Source texts of formatted documents:
%%

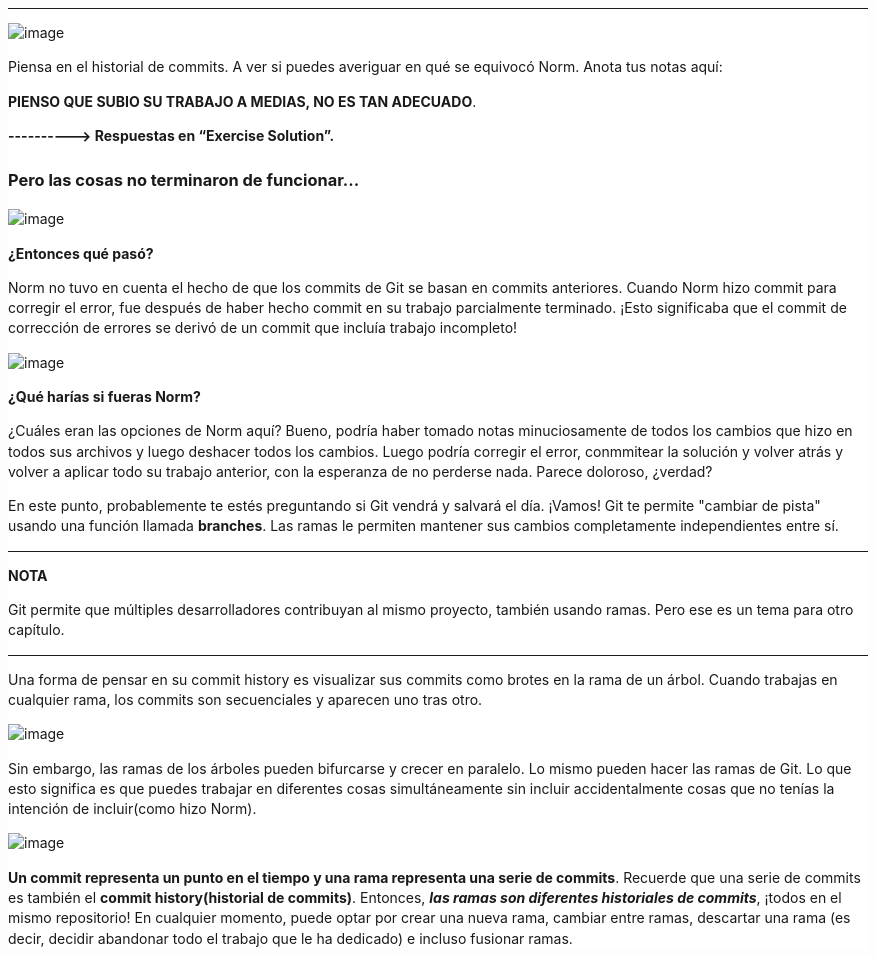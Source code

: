 <hr>

<img width="791" alt="image" src="https://user-images.githubusercontent.com/23094588/209587126-371910c0-5851-4e64-81e0-31ffe34f17f6.png">

Piensa en el historial de commits. A ver si puedes averiguar en qué se equivocó Norm. Anota tus notas aquí:

**PIENSO QUE SUBIO SU TRABAJO A MEDIAS, NO ES TAN ADECUADO**.

 **----------> Respuestas en “Exercise Solution”.**
 
 ### Pero las cosas no terminaron de funcionar...
 
 <img width="701" alt="image" src="https://user-images.githubusercontent.com/23094588/209587268-37771f90-f95d-4bc9-8eb3-8943853b74a0.png">

**¿Entonces qué pasó?**

Norm no tuvo en cuenta el hecho de que los commits de Git se basan en commits anteriores. Cuando Norm hizo commit para corregir el error, fue después de haber hecho commit en su trabajo parcialmente terminado. ¡Esto significaba que el commit de corrección de errores se derivó de un commit que incluía trabajo incompleto!

<img width="674" alt="image" src="https://user-images.githubusercontent.com/23094588/209587339-5ff880b3-24a2-4eed-ab07-4a8d4494000e.png">

**¿Qué harías si fueras Norm?**

¿Cuáles eran las opciones de Norm aquí? Bueno, podría haber tomado notas minuciosamente de todos los cambios que hizo en todos sus archivos y luego deshacer todos los cambios. Luego podría corregir el error, conmmitear la solución y volver atrás y volver a aplicar todo su trabajo anterior, con la esperanza de no perderse nada. Parece doloroso, ¿verdad?

En este punto, probablemente te estés preguntando si Git vendrá y salvará el día. ¡Vamos! Git te permite "cambiar de pista" usando una función llamada **branches**. Las ramas le permiten mantener sus cambios completamente independientes entre sí.

<hr>

**NOTA**

Git permite que múltiples desarrolladores contribuyan al mismo proyecto, también usando ramas. Pero ese es un tema para otro capítulo.

<hr>

Una forma de pensar en su commit history es visualizar sus commits como brotes en la rama de un árbol. Cuando trabajas en cualquier rama, los commits son secuenciales y aparecen uno tras otro.

<img width="938" alt="image" src="https://user-images.githubusercontent.com/23094588/209587505-e5cef634-4cd9-4597-8c9d-c9d03f013e3d.png">

Sin embargo, las ramas de los árboles pueden bifurcarse y crecer en paralelo. Lo mismo pueden hacer las ramas de Git. Lo que esto significa es que puedes trabajar en diferentes cosas simultáneamente sin incluir accidentalmente cosas que no tenías la intención de incluir(como hizo Norm).

<img width="739" alt="image" src="https://user-images.githubusercontent.com/23094588/209587545-2ac79d7f-7552-4460-96d8-deb773276cd6.png">

**Un commit representa un punto en el tiempo y una rama representa una serie de commits**. Recuerde que una serie de commits es también el **commit history(historial de commits)**. Entonces, ***las ramas son diferentes historiales de commits***, ¡todos en el mismo repositorio! En cualquier momento, puede optar por crear una nueva rama, cambiar entre ramas, descartar una rama (es decir, decidir abandonar todo el trabajo que le ha dedicado) e incluso fusionar ramas.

%%

• Problem to solve: Please return the records above exactly as written, dropping every picture.

• The answer:
Source code

: <hr>

<img width="791" alt="image" src="https://user-images.githubusercontent.com/23094588/209587126-371910c0-5851-4e64-81e0-31ffe34f17f6.png">

Piensa en el historial de commits. A ver si puedes averiguar en qué se equivocó Norm. Anota tus notas aquí:

**PIENSO QUE SUBIO SU TRABAJO A MEDIAS, NO ES TAN ADECUADO**.

 **----------> Respuestas en “Exercise Solution”.**
 
 ### Pero las cosas no terminaron de funcionar...
 
 <img width="701" alt="image" src="https://user-images.githubusercontent.com/23094588/209587268-37771f90-f95d-4bc9-8eb3-8943853b74a0.png">

**¿Entonces qué pasó?**

Norm no tuvo en cuenta el hecho de que los commits de Git se basan en commits anteriores. Cuando Norm hizo commit para corregir el error, fue después de haber hecho commit en su trabajo parcialmente terminado. ¡Esto significaba que el commit de corrección de errores se derivó de un commit que incluía trabajo incompleto!

<img width="674" alt="image" src="https://user-images.githubusercontent.com/23094588/209587339-5ff880b3-24a2-4eed-ab07-4a8d4494000e.png">

**¿Qué harías si fueras Norm?**

¿Cuáles eran las opciones de Norm aquí? Bueno, podría haber tomado notas minuciosamente de todos los cambios que hizo en todos sus archivos y luego deshacer todos los cambios. Luego podría corregir el error, conmmitear la solución y volver atrás y volver a aplicar todo su trabajo anterior, con la esperanza de no perderse nada. Parece doloroso, ¿verdad?

En este punto, probablemente te estés preguntando si Git vendrá y salvará el día. ¡Vamos! Git te permite "cambiar de pista" usando una función llamada **branches**. Las ramas le permiten mantener sus cambios completamente independientes entre sí.

<hr>

**NOTA**

Git permite que múltiples desarrolladores contribuyan al mismo proyecto, también usando ramas. Pero ese es un tema para otro capítulo.

<hr>

Una forma de pensar en su commit history es visualizar sus commits como brotes en la rama de un árbol. Cuando trabajas en cualquier rama, los commits son secuenciales y aparecen uno tras otro.

<img width="938" alt="image" src="https://user-images.githubusercontent.com/23094588/209587505-e5cef634-4cd9-4597-8c9d-c9d03f013e3d.png">

Sin embargo, las ramas de los árboles pueden bifurcarse y crecer en paralelo. Lo mismo pueden hacer las ramas de Git. Lo que esto significa es que puedes trabajar en diferentes cosas simultáneamente sin incluir accidentalmente cosas que no tenías la intención de incluir(como hizo Norm).

<img width="739" alt="image" src="https://user-images.githubusercontent.com/23094588/209587545-2ac79d7f-7552-4460-96d8-deb773276cd6.png">

**Un commit representa un punto en el tiempo y una rama representa una serie de commits**. Recuerde que una serie de commits es también el **commit history(historial de commits)**. Entonces, ***las ramas son diferentes historiales de commits***, ¡todos en el mismo repositorio! En cualquier momento, puede optar por crear una nueva rama, cambiar entre ramas, descartar una rama (es decir, decidir abandonar todo el trabajo que le ha dedicado) e incluso fusionar ramas.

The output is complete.